As residents work to clean up, FEMA officials are in town collecting information.

"We're doing a massive registration to make sure folks are registered for disaster assistance and we are also advising them to get in contact with their insurance company," said Christopher Burt, FEMA.

The FEMA team was seen helping residents in a parking lot off East Jefferson on Monday.

"We can also check the status of claims through mobile devices," Burt said.

FOX 2 reached out to Governor Gretchen Whitmer's office and were told the state is grateful that President Joe Biden granted her request for a presidential disaster declaration, which will deliver financial resources directly into the hands of Michiganders working to recover from the flooding.

"I got two furnaces down there and I don't even know if they are working, yet," Billingslea said.

In addition to the federal support, Whitmer is expected to approve $10 million dollars in funding for flood recovery efforts to repair and rebuild communities.

In the city of Detroit, officials say they will continue to clear and sanitize the flood-damaged basements of its most vulnerable residents. To be eligible, you must be over 65, disabled or in households with children 10 and under.

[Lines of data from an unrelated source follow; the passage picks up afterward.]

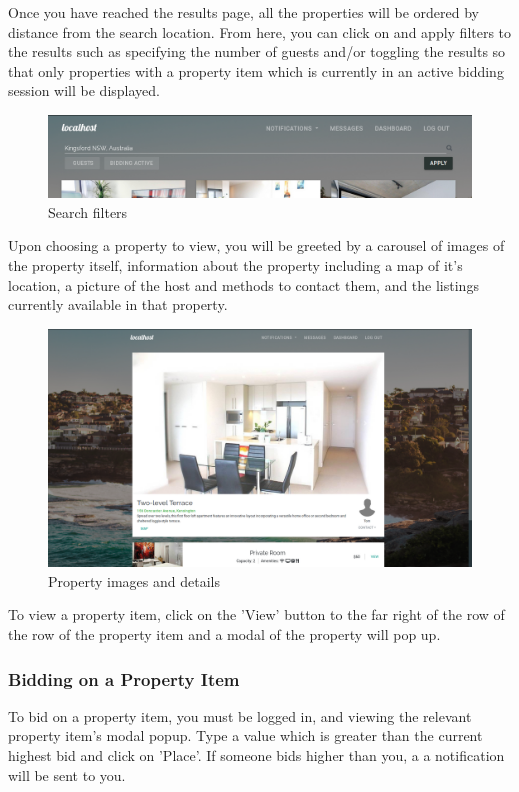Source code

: Once you have reached the results page, all the properties will be ordered by
distance from the search location. From here, you can click on and apply
filters to the results such as specifying
the number of guests and/or toggling the results so that only properties with a
property item which is currently in an active bidding session will be displayed.

\begin{figure}[!h]
  \includegraphics[width=\linewidth]{assets/userManual/searchFilters.png}
  \caption{Search filters}
  \label{fig:searchFilters}
\end{figure}

Upon choosing a property to view, you will be greeted by a carousel of images of
the property itself, information about the property including a map of it's
location, a picture of the host and methods to contact them, and the listings
currently available in that property.

\begin{figure}[!h]
  \includegraphics[width=\linewidth]{assets/userManual/propertyPg.png}
  \caption{Property images and details}
  \label{fig:propertyPg}
\end{figure}

To view a property item, click on the 'View' button to the far right of the row
of the row of the property item and a modal of the property will pop up.

\newpage
\subsubsection{Bidding on a Property Item}
To bid on a property item, you must be logged in, and viewing the relevant
property item's modal popup. Type a value which is greater than the current
highest bid and click on 'Place'. If someone bids higher than you, a
a notification will be sent to you.

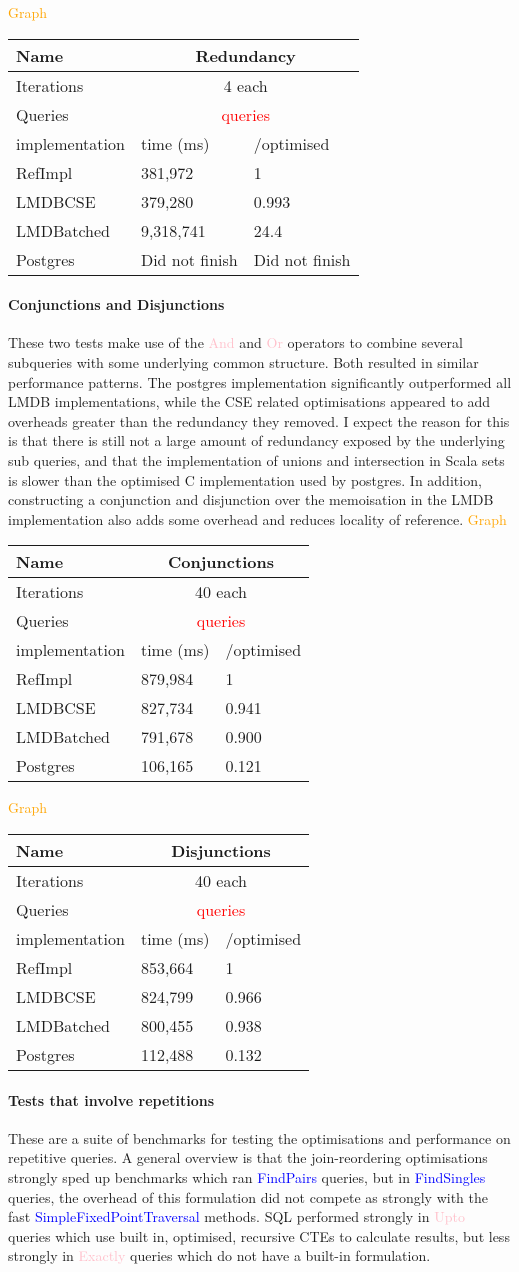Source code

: \documentclass[12pt,a4paper,twoside,openright]{report}
\newcommand\todo[1]{\textcolor{red}{#1}}
\newcommand\codeName[1]{\textcolor{blue}{#1}}
\newcommand\diagramNeeded[1]{\textcolor{orange}{#1}}
\newcommand\mathName[1]{\textcolor{pink}{#1}}
\newcommand{\reference}{RefImpl}
\newcommand{\batched}{LMDBatched}
\newcommand{\cse}{LMDBCSE}
\newcommand{\postgres}{Postgres}
\newcommand\resultTable[4]{
\begin{center}
	\begin{tabular}{ |p{3cm}||p{3cm}|p{3cm}|  }
 	\hline
 		Name & \multicolumn{2}{|c|}{#1} \\
 	\hline
 		Iterations & \multicolumn{2}{|c|}{#2} \\
 	\hline
 		Queries & \multicolumn{2}{|c|}{#3} \\
 	\hline
 		implementation   	& 	time (ms) & /optimised \\
		#4
 	\hline
	\end{tabular}
\end{center}

}
\begin{document}
{{			\diagramNeeded{Graph}
			
\resultTable{Redundancy}{4 each}{\todo{queries}}{ \reference   	& 	381,972 & 1\\
 \cse 			&   379,280 & 0.993 \\
 \batched 		&	9,318,741 & 24.4 \\
 \postgres    	&	Did not finish & Did not finish \\
 } 

		\paragraph{Conjunctions and Disjunctions}
	These two tests make use of the \mathName{And} and  \mathName{Or} operators to combine several subqueries with some underlying common structure. Both resulted in similar performance patterns. The postgres implementation significantly outperformed all LMDB implementations, while the CSE related optimisations appeared to add overheads greater than the redundancy they removed. I expect the reason for this is that there is still not a large amount of redundancy exposed by the underlying sub queries, and that the implementation of unions and intersection in Scala sets is slower than the optimised C implementation used by postgres. In addition, constructing a conjunction and disjunction over the memoisation in the LMDB implementation also adds some overhead and reduces locality of reference.	
				\diagramNeeded{Graph}
\resultTable{Conjunctions}{40 each}{\todo{queries}}{ 
 \reference 			&   879,984 & 1 \\
 \cse 					&	827,734 & 0.941	\\
 \batched 				&   791,678 & 0.900 \\
 \postgres    			&	106,165 & 0.121 \\
 }
				\diagramNeeded{Graph}
	\resultTable{Disjunctions}{40 each}{\todo{queries}}{ 
 \reference 			&   853,664 & 1 \\
 \cse 					&	824,799 & 0.966	\\
 \batched				&   800,455 & 0.938 \\
 \postgres    			&	112,488 & 0.132 \\
 }	
		\paragraph{Tests that involve repetitions}
		These are a suite of benchmarks for testing the optimisations and performance on repetitive queries. A general overview is that the join-reordering optimisations strongly sped up benchmarks which ran \codeName{FindPairs} queries, but in \codeName{FindSingles} queries, the overhead of this formulation did not compete as strongly with the fast \codeName{SimpleFixedPointTraversal} methods. SQL performed strongly in \mathName{Upto} queries which use built in, optimised, recursive CTEs to calculate results, but less strongly in \mathName{Exactly} queries which do not have a built-in formulation.

}}
\end{document}
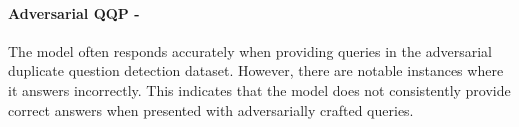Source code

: \paragraph{Adversarial QQP - \moderate}
The model often responds accurately when providing queries in the adversarial duplicate question detection dataset. However, there are notable instances where it answers incorrectly. This indicates that the model does not consistently provide correct answers when presented with adversarially crafted queries.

"We've been to more than 800 houses and we've cleaned the debris out and now it's time to get basements sanitized," said Gary Brown, director, Detroit Water and Sewerage Department.

City leaders in Detroit are also calling on those who can do what they can, to volunteer and assist their neighbors.

"If you can help, we can certainly supply any supplies to get it cleaned out and help your neighbor," Brown said.